## [Exercise]
When you reach the line that contains "Building the image" in the data below, copy it and every line after it exactly, adding nothing.

::::

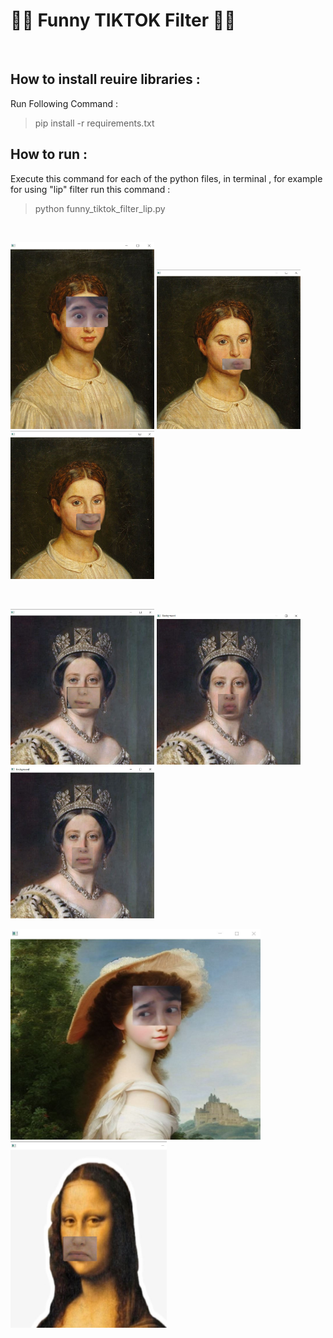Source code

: # 👄👀 Funny TIKTOK Filter 👀👄

<br>

## How to install reuire libraries :
Run Following Command :
> pip install -r requirements.txt 
## How to run :
Execute this command for each of the python files, in terminal , for example for using "lip" filter run this command : 
> python  funny_tiktok_filter_lip.py  

<br>

<p float="center">
    <img src  = "https://github.com/kiana-jahanshid/Funny-TIKTOK-Filter/blob/main/output/face1.JPG" width=230 />
    <img src  = "https://github.com/kiana-jahanshid/Funny-TIKTOK-Filter/blob/main/output/face3.JPG" width=230 />
    <img src  = "https://github.com/kiana-jahanshid/Funny-TIKTOK-Filter/blob/main/output/face4.JPG" width=230 />   

</p>

<br>

<p float="center">
    <img src  = "https://github.com/kiana-jahanshid/Funny-TIKTOK-Filter/blob/main/output/face9.JPG" width=230 />
    <img src  = "https://github.com/kiana-jahanshid/Funny-TIKTOK-Filter/blob/main/output/face10.JPG" width=230 />
    <img src  = "https://github.com/kiana-jahanshid/Funny-TIKTOK-Filter/blob/main/output/face11.JPG" width=230 />   
</p>

<p float="center">
    <img src  = "https://github.com/kiana-jahanshid/Funny-TIKTOK-Filter/blob/main/output/face2.JPG" width=400 />
    <img src  = "https://github.com/kiana-jahanshid/Funny-TIKTOK-Filter/blob/main/output/face5.JPG" width=250 />
</p>

<br>
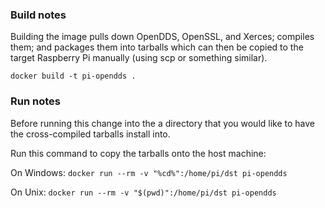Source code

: 
### Build notes

Building the image pulls down OpenDDS, OpenSSL, and Xerces; compiles them; and
packages them into tarballs which can then be copied to the target Raspberry Pi
manually (using scp or something similar).

`docker build -t pi-opendds .`

### Run notes

Before running this change into the a directory that you would like to have the
cross-compiled tarballs install into.

Run this command to copy the tarballs onto the host machine:

On Windows:
`docker run --rm -v "%cd%":/home/pi/dst pi-opendds`

On Unix:
`docker run --rm -v "$(pwd)":/home/pi/dst pi-opendds`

::::

## [Result of the task]
Building the image pulls down OpenDDS, OpenSSL, and Xerces; compiles them; and
packages them into tarballs which can then be copied to the target Raspberry Pi
manually (using scp or something similar).

`docker build -t pi-opendds .`

### Run notes

Before running this change into the a directory that you would like to have the
cross-compiled tarballs install into.

Run this command to copy the tarballs onto the host machine:

On Windows:
`docker run --rm -v "%cd%":/home/pi/dst pi-opendds`

On Unix:
`docker run --rm -v "$(pwd)":/home/pi/dst pi-opendds`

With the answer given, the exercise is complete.